TO DO -
Show each line of the records below where the word "SuperViz" occurs.
------------------------------------
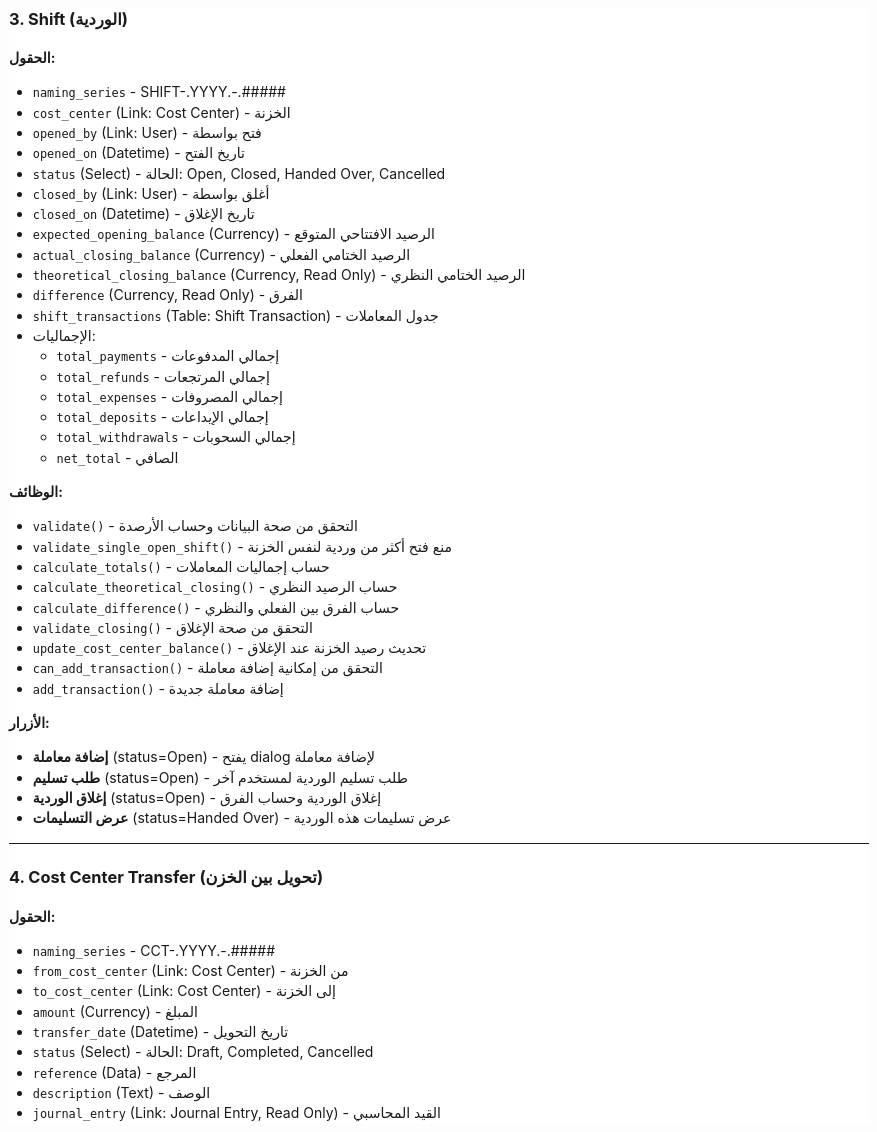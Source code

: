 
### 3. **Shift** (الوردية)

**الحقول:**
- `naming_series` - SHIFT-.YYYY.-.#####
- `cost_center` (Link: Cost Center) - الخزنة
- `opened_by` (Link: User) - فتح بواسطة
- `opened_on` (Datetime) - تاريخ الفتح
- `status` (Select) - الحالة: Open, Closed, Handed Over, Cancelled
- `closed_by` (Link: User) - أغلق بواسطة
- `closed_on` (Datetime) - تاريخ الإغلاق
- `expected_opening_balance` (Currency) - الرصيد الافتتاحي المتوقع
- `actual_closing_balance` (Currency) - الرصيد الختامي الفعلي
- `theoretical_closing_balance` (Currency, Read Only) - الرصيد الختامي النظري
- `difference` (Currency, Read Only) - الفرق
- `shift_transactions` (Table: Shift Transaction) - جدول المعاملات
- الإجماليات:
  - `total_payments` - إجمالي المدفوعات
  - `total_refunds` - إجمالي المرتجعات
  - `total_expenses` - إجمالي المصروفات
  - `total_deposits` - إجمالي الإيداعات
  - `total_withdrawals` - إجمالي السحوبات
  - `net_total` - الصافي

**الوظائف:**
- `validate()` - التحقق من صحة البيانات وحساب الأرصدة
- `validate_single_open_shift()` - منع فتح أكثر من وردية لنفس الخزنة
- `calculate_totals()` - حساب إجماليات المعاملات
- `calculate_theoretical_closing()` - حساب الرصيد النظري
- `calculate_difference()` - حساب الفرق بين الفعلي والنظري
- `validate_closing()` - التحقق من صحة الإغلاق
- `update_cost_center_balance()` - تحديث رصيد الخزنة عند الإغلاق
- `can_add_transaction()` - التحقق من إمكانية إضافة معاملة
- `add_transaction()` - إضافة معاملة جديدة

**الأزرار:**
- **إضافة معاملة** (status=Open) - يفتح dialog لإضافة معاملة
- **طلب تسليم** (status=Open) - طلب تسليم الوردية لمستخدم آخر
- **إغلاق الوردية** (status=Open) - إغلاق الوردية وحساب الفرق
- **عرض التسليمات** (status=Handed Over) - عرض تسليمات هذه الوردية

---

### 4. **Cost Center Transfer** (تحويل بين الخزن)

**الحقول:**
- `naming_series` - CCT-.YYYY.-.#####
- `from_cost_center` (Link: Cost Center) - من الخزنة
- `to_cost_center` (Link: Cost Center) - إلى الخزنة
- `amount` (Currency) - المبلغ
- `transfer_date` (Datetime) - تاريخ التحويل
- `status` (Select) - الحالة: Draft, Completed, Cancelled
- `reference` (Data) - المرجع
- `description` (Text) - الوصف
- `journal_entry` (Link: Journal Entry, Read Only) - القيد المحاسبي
------------------------------------
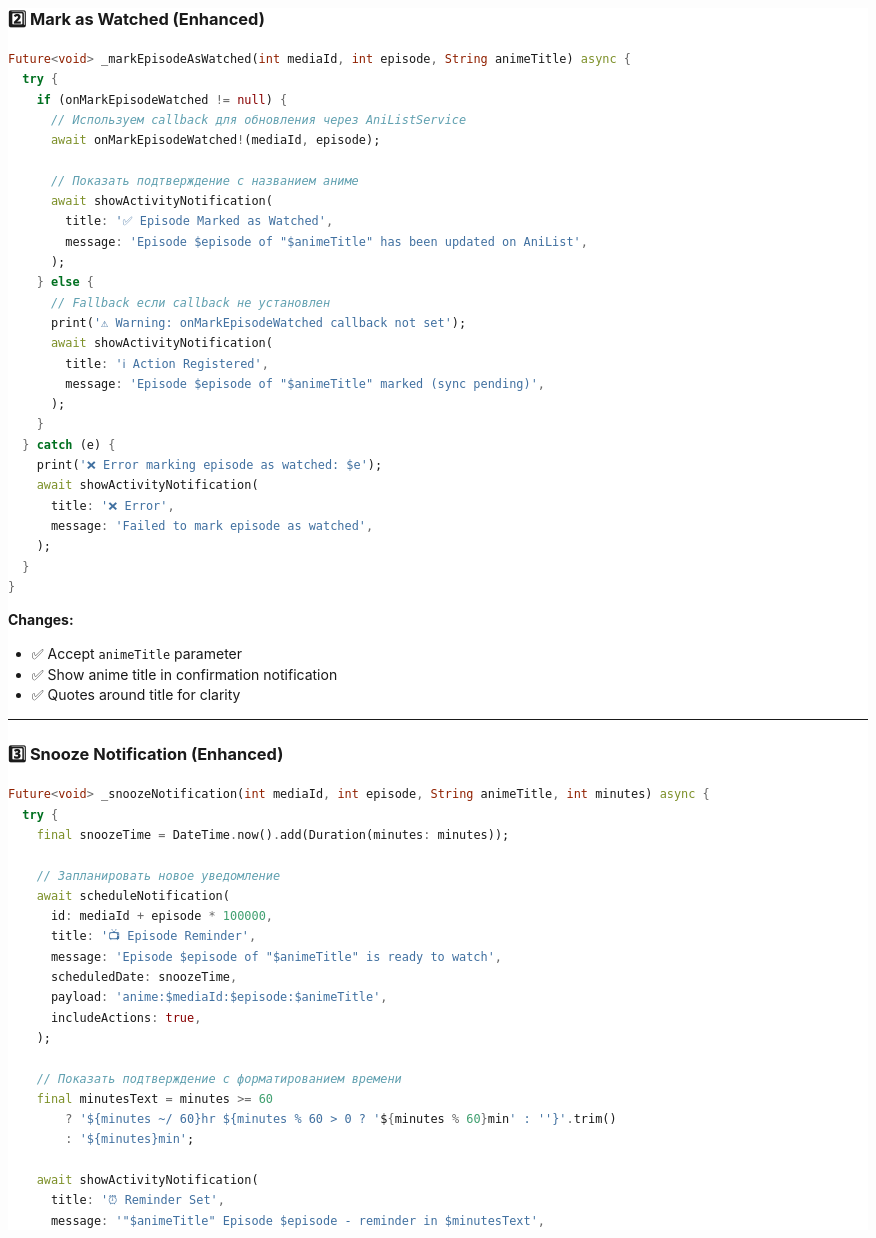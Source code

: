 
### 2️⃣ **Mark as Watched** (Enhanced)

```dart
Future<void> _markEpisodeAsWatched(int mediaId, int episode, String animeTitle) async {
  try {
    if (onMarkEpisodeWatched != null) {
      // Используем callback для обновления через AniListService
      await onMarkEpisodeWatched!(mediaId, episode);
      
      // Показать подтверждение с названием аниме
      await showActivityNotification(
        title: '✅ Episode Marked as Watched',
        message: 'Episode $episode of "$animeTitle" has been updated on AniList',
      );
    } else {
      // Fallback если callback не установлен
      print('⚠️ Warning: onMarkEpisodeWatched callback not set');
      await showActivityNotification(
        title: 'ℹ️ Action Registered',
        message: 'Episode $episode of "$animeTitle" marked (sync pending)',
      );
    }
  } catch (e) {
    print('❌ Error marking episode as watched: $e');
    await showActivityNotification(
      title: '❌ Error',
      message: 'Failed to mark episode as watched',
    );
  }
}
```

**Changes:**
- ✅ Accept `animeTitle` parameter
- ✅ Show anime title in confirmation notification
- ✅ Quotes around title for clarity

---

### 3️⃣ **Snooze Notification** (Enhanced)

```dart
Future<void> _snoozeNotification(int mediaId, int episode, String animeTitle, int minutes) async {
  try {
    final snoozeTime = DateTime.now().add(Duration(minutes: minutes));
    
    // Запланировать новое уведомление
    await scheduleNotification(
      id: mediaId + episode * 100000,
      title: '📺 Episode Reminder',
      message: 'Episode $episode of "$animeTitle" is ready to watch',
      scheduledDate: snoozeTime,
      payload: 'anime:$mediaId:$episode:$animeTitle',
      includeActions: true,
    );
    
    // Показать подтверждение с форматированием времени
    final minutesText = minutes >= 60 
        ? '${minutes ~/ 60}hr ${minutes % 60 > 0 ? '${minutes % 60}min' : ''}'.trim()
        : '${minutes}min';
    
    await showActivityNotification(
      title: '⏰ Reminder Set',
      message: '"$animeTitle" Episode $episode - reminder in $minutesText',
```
------------------------------------
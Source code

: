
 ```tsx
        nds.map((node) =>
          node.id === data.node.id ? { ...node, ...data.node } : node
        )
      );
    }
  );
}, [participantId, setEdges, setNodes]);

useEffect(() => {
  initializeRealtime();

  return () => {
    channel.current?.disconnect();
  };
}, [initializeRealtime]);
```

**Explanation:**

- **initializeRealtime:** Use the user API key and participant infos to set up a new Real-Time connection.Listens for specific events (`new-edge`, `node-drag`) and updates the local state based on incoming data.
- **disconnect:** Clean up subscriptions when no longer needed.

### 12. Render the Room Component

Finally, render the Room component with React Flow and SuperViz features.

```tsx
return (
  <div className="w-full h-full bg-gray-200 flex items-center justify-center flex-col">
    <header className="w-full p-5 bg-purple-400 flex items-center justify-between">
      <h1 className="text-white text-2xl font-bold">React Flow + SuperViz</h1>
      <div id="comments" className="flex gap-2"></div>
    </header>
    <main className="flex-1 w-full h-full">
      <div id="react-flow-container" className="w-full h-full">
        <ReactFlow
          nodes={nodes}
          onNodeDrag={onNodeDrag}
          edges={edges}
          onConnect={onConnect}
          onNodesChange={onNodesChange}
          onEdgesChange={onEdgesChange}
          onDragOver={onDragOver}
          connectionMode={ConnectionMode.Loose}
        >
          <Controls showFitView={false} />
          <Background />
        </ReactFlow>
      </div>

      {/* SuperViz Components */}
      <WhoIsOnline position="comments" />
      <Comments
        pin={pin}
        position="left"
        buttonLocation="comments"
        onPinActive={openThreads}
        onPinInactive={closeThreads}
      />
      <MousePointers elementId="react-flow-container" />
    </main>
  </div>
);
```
------------------------------------
EXERCISE ANSWER -
Finally, render the Room component with React Flow and SuperViz features.
      <h1 className="text-white text-2xl font-bold">React Flow + SuperViz</h1>
      {/* SuperViz Components */}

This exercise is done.